◆ TASK PROMPT
Please copy the lines below exactly, from the first one through the line showing "обозначения их неизменяемости.".
○ ○ ○ ○
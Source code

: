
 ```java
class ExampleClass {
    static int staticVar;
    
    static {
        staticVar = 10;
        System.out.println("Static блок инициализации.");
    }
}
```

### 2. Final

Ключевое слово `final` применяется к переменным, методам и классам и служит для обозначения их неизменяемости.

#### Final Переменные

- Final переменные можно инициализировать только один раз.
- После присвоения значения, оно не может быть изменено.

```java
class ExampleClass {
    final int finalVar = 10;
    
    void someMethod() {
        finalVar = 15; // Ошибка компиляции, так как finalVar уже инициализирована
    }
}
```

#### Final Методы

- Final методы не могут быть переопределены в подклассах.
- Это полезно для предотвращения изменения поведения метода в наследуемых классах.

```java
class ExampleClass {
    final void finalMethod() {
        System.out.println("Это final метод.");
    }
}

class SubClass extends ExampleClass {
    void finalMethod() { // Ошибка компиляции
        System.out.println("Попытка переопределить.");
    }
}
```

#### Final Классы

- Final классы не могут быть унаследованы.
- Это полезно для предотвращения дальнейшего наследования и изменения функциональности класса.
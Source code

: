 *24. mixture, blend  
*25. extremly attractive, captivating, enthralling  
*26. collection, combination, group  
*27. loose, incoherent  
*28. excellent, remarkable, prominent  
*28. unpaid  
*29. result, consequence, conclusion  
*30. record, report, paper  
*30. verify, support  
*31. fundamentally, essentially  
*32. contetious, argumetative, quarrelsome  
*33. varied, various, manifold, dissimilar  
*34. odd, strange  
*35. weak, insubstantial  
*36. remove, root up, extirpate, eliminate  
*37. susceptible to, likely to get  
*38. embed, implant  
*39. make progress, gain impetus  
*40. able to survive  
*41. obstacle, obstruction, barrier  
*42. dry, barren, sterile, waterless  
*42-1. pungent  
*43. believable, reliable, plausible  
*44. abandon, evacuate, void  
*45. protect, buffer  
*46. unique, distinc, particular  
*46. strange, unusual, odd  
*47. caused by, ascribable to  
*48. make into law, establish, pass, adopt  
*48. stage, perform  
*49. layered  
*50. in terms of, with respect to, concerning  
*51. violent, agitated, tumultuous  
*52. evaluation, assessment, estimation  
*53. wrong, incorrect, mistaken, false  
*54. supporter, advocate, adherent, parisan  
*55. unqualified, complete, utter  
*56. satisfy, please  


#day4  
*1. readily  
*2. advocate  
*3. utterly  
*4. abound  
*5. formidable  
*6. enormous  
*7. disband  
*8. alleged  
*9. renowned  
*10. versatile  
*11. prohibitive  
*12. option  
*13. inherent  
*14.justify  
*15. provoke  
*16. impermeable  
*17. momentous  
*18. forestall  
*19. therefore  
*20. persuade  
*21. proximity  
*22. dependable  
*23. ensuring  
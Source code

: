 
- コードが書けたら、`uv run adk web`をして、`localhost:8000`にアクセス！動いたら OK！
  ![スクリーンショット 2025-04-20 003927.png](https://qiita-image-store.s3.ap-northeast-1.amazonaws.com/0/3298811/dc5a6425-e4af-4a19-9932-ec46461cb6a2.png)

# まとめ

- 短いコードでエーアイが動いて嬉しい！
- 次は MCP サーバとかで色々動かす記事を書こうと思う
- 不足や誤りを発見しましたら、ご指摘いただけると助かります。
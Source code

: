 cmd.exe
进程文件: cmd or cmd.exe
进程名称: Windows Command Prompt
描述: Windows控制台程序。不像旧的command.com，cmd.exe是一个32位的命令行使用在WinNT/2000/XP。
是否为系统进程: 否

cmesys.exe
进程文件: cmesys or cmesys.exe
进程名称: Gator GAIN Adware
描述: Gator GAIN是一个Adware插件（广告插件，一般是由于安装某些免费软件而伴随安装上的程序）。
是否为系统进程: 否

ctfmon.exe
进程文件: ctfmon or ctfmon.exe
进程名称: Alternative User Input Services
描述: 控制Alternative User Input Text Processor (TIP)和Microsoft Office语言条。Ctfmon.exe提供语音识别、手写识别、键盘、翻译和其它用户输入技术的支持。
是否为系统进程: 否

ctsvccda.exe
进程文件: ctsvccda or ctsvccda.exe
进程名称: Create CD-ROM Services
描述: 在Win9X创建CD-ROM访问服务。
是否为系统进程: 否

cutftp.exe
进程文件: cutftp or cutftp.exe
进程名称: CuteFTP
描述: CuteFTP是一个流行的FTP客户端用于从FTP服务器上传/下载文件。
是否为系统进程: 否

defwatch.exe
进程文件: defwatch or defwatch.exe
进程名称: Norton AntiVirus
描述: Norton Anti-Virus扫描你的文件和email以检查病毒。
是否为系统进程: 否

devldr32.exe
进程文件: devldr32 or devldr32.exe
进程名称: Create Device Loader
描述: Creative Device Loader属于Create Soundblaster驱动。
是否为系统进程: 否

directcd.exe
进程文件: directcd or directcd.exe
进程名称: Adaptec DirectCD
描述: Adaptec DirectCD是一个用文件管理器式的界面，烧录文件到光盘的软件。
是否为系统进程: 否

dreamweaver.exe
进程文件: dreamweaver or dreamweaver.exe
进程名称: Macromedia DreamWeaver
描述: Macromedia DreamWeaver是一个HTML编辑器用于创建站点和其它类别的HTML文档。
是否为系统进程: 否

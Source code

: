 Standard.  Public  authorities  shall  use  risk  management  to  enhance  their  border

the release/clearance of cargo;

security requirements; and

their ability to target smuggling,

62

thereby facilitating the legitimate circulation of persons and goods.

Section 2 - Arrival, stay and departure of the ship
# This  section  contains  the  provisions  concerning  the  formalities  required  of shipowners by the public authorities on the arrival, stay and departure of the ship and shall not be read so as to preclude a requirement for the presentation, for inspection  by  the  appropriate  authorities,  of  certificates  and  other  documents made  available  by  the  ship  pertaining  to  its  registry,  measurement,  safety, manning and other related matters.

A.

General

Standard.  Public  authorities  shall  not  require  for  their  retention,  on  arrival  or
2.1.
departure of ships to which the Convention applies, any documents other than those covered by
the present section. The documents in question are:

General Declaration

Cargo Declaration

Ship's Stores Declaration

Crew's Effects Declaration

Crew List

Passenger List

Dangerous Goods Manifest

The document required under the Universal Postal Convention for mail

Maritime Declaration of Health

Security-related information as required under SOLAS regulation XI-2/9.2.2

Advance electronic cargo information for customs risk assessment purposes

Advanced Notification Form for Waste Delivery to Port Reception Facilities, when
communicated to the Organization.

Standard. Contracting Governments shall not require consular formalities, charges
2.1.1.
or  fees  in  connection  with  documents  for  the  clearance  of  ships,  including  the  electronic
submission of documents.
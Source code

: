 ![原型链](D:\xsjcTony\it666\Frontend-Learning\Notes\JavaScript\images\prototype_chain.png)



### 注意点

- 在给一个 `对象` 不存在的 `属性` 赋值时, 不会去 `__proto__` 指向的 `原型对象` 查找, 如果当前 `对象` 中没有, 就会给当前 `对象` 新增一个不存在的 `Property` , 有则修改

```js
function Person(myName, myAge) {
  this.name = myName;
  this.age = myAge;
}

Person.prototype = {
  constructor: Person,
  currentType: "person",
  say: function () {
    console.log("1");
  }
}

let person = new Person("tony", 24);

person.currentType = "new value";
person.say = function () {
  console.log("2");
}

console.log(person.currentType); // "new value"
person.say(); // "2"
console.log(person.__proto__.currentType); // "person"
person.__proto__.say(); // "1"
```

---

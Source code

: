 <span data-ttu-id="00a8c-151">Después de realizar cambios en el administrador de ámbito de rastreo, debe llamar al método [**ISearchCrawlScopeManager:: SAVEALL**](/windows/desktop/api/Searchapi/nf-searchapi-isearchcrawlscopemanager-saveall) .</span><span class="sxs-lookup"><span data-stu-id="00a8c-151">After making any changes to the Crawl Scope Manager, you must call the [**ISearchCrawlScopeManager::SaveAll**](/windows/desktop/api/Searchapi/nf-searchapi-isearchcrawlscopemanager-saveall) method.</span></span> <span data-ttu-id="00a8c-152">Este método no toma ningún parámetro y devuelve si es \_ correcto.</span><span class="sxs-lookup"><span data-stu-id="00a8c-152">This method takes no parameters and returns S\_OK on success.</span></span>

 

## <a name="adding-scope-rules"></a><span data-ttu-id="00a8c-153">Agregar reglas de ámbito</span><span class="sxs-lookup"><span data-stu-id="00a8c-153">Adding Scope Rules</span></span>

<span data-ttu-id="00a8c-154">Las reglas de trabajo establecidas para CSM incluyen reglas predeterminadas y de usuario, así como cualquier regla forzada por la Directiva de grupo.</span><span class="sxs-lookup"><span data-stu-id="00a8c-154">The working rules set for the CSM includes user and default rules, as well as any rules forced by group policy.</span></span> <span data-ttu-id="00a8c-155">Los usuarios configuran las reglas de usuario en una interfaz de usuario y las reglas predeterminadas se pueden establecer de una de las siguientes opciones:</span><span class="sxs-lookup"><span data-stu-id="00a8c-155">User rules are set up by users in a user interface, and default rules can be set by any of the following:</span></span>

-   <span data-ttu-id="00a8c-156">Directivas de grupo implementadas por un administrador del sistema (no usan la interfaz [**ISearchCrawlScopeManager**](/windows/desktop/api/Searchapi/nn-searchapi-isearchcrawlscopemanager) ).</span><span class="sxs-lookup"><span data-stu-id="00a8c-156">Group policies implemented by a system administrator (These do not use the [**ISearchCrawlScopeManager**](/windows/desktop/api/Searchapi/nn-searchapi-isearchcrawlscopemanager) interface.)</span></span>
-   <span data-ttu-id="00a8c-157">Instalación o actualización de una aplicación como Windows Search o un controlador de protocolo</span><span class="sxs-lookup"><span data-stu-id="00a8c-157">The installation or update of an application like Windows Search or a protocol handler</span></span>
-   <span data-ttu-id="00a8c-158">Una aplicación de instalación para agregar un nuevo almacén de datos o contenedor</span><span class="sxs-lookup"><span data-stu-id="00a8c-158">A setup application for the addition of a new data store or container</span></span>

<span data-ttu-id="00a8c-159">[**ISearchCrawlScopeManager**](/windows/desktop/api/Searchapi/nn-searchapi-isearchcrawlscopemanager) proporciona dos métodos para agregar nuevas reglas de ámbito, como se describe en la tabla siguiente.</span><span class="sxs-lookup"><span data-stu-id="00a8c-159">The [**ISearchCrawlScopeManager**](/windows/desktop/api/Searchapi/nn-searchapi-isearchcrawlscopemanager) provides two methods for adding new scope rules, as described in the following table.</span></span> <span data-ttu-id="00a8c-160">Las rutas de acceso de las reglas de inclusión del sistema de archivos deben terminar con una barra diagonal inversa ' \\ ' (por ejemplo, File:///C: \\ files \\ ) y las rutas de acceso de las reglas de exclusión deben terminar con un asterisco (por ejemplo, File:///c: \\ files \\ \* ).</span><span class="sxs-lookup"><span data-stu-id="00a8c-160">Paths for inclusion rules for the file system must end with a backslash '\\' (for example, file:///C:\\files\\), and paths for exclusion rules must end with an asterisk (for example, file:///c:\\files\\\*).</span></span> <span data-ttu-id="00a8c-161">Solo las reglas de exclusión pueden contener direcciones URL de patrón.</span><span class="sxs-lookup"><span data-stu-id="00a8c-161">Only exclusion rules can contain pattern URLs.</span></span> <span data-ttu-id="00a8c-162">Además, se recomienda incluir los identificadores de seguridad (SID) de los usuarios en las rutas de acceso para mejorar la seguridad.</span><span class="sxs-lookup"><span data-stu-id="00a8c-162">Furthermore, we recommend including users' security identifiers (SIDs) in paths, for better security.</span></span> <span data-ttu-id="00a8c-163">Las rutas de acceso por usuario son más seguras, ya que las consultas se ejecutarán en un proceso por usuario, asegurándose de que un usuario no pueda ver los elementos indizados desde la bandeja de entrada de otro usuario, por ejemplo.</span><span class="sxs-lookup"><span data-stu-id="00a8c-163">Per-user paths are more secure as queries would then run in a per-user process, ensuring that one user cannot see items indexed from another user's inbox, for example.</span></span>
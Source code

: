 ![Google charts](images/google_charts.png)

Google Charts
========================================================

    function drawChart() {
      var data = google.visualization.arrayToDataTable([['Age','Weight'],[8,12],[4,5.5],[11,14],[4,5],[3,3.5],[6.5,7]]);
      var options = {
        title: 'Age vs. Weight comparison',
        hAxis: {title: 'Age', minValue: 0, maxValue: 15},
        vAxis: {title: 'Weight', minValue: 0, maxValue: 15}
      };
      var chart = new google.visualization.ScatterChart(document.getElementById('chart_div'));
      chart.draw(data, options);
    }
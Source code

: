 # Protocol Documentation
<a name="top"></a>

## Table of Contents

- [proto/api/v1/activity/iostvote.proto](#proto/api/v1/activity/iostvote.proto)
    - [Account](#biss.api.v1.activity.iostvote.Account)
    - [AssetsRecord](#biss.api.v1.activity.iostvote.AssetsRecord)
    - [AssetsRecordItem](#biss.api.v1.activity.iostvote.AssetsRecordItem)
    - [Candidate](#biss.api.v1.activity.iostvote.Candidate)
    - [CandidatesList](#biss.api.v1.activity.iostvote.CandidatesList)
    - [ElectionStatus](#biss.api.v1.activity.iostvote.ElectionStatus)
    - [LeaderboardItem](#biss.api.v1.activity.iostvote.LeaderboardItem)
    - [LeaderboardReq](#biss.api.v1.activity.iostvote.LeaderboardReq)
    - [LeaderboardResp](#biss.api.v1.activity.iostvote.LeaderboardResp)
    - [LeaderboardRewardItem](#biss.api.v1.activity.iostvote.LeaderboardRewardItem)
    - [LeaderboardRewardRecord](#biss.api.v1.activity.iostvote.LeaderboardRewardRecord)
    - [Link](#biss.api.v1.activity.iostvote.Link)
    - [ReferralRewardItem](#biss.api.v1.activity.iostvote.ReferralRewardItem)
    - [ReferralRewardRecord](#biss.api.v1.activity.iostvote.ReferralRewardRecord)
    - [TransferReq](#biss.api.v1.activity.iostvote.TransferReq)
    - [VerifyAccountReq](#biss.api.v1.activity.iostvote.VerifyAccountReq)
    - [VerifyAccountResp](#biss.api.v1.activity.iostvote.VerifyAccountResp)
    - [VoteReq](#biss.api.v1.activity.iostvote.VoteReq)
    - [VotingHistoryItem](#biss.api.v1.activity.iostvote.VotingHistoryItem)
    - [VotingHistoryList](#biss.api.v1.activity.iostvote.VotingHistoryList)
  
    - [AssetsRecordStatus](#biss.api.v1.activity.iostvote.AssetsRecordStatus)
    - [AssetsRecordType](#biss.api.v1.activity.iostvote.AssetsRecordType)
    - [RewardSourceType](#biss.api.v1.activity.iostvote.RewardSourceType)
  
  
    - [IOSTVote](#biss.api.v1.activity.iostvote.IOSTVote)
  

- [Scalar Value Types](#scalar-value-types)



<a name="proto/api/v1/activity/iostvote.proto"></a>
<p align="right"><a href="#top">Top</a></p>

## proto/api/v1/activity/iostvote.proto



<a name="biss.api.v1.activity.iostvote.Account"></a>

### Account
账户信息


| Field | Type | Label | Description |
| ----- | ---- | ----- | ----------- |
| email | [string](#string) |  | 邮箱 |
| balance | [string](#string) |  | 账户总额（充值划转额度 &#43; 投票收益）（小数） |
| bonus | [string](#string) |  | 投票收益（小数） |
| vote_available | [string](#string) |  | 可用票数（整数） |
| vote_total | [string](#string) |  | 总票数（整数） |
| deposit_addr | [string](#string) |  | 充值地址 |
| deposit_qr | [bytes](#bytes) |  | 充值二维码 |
○ ○ ○ ○
◆ YOUR SOLUTION
Source code

:
 ```java
class ExampleClass {
    static int staticVar;
    
    static {
        staticVar = 10;
        System.out.println("Static блок инициализации.");
    }
}
```

### 2. Final

Ключевое слово `final` применяется к переменным, методам и классам и служит для обозначения их неизменяемости.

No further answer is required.